Danke für die zahlreichen hilfreichen Antworten!!
Gestaltet sich garnicht so einfach die Geschichte, vor allem da ich den "easy mode" mit Gondelfahrt eingeplant hatte;-)
Am Altissimo ist scheinbar nicht wirklich was für fortgeschrittene Anfänger zu finden.

Evtl kurz infos zu meiner Gruppe: Meine Begleiter kommen aus Holland. Fahren gut MTB aber, wie sollte es anders sein, nunmal im flachsten Flachland aller Flachländer (Dort gibt es trotzdem wirklich schöne, extra angelegte MTB-Strecken in den Wäldern, die auch ausschliesslich dazu genutzt werden dürfen). Ich selber bekomme S2 mit viel Vorsicht auf die Reihe.
Da ich allerdings keine Ahnung habe wie sich meine Kumpanen im Gelände zurecht finden, kann da nun alles bei rauskommen, von "hast Du nen Knall, da fah ich nicht runter" bis "ahja!! geht doch". 
Nunja...da sich das auch bis zum Urlaub nicht mehr abchecken lässt, denke ich, es wäre vernünftiger den Altissimo von der Liste zu streichen da ich natürlich niemanden in Gefahr bringen möchte, was aber scheinbar der Fall sein könnte auf den Strecken.

Bevor ich das jedoch mache, kann mir evtl. noch der Eine oder Andere zu den anderen dort vorhandenen Trails etwas sagen!?
Da wären nach meiner Recherche noch z.B. der:
- 622
- 650
- "Dosso die Roveri"
- "Sentiero della Pace"
- "Traole Trail"

Skull und Navene habe ich nun aussen vorgelassen da ich diese eh ausschließe.


----------



## Fredo73 (3. Juni 2016)

ich seh grade, zum Dosso dei Roveri gibt`s schon ne Meinung, sorry;-)


----------



## supertacky (4. Juni 2016)

Fredo73 schrieb:


> - "Sentiero della Pace"
> - "Traole Trail"



ist hier zwar schon x-mal geschrieben worden und vermutlich noch immer gültig:

-der Sentiero della Pace (seit 2014 vom SAT mit 601 neu beschildert) ab Malga Zures nach Nago runter ist illegal, 1.Weltkriegs-Denkmalschutz!
-der Traole im oberen Bereich Höhe Malga Zures nach dem Abzweig vom alten 601er ist meines Wissens auch illegal.


----------



## cxfahrer (4. Juni 2016)

2er Navene = Dosso de Roveri = s1-s2. Leicht shuttlebar,  hochtreten um 3h. Wer den nicht packt,  sollte generell am Gardasee besser Strasse fahren.

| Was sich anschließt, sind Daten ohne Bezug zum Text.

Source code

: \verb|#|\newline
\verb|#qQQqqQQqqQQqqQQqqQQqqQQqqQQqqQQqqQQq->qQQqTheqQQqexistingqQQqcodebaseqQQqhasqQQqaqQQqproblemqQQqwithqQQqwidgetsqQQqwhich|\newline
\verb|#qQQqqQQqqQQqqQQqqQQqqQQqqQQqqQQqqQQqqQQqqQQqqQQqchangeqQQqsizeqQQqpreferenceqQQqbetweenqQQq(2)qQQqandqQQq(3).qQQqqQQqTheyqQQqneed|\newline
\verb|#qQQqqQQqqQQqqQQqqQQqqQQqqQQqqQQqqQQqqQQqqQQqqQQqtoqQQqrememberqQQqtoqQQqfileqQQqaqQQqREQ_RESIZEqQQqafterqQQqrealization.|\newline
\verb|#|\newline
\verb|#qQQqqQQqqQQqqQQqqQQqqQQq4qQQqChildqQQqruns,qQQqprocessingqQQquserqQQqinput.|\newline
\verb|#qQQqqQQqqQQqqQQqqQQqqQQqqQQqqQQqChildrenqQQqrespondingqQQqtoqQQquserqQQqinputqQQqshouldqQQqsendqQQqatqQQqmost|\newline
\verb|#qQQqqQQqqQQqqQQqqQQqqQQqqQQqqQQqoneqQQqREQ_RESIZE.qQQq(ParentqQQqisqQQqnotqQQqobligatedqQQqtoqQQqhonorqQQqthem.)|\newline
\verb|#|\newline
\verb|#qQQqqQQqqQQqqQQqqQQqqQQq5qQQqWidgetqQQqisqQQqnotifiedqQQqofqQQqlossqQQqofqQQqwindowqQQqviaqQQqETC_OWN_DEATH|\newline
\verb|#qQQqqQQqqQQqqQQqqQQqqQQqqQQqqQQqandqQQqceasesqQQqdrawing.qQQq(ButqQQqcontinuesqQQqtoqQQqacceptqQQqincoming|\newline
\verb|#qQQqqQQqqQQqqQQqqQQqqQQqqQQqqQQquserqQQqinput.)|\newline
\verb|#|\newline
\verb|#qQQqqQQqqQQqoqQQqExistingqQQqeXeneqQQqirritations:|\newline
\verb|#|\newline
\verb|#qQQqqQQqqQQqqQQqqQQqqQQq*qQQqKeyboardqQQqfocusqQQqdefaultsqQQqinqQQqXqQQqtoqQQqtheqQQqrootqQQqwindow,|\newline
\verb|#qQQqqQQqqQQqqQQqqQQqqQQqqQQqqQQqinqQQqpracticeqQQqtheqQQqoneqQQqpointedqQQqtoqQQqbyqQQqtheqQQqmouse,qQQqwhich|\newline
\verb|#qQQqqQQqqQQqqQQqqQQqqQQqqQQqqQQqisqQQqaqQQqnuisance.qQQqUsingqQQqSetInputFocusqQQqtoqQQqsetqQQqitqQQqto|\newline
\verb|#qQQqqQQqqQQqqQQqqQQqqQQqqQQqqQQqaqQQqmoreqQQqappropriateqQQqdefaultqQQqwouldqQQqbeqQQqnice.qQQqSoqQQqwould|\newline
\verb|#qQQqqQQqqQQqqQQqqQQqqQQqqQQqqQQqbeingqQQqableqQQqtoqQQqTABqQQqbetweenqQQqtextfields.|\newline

Z. B gibt es immer noch die Runde ab Altissimo 622-650 über Malga Campo Richtung Festa -  Loppio,  das ist nicht so schwer mit viel Forstweg,  war im Fred öfter beschrieben.  Auch oberhalb Arco -  Tenno gibt es schöne Forstwegrunden. Mittlerweile kann man auch von Campi rüber ins Ledrotal auf Forstweg. Forstwegrunden mit viel Panorama gibts auch bei Tremosine -  Tignale.


----------



## MTB-News.de




----------



## singletrailer67 (4. Juni 2016)

Ich würde an Deiner Stelle erst einmal vorsichtig anfangen um die Trails vor Ort langsam anzutesten. IMHO kommen viele an den Lago weil es heisst hier kann man toll MTBen. Das stimmt auch aber idR sind die Sentieros anspruchsvoll und nicht zu unterschätzen. Zu den Niederländern...wir hatten vor ein paar Wochen ein 29er Treffen in den Wupperbergen...dort haben wir eine Gruppe aus NL getroffen, die hatten alle Schrammen von den Wuppertrails.

Wenn ihr in Riva/Torbole seid, würde ich wie schon erwähnt mal auf den Brione, über den Trail wieder runter. Aber uffpasse, ist nicht alles erlaubt mit dem Bike. San Giovanni halte ich für eine sehr gute Idee, konditionell anspruchsvoll, recht einfach bergab auf dem Trail, schöne Panoramen.
Was ich auch gerne mache wenn ich am Lago angekommen bin...Ponale hoch, über Pregasina bis hoch zum Larici. Dort gibt es ein sensationelles Panorama über den Lago. Wenn ihr von dort den Forstweg wieder runterfahrt kann man nach kurzer Zeit rechts in einen Trail über fette Steine fahren (könnte 422b heißen...). Da kann man auch ein wenig antesten. Dann ein nettes Getränk in Pregasina oder auf der Terrazza des E-Werks an der Ponale.
Den 6er Rosso die Roveri kann man als richtige Trailabfahrt bezeichnen, 2-3h Auffahrt je nach Gusto, dann kann man eigentlich das meiste recht gut fahren, das Panorama ist tw. auch der Hammer.
Und wenn es mal eine große aber fahrtechnisch eher einfache Tour sein soll, nehmt euch als Tagestour den Tremalzo vor. Habe ihn letztes Jahr gemacht und hat mir gut gefallen. Ist nur zwischen Passo Rocchetta und Larici (auch 422b) tw. ein wenig anspruchsvoller. Hier vom Rocchetta nicht den rechten 422 (ohne b) nehmen, steil und verboten.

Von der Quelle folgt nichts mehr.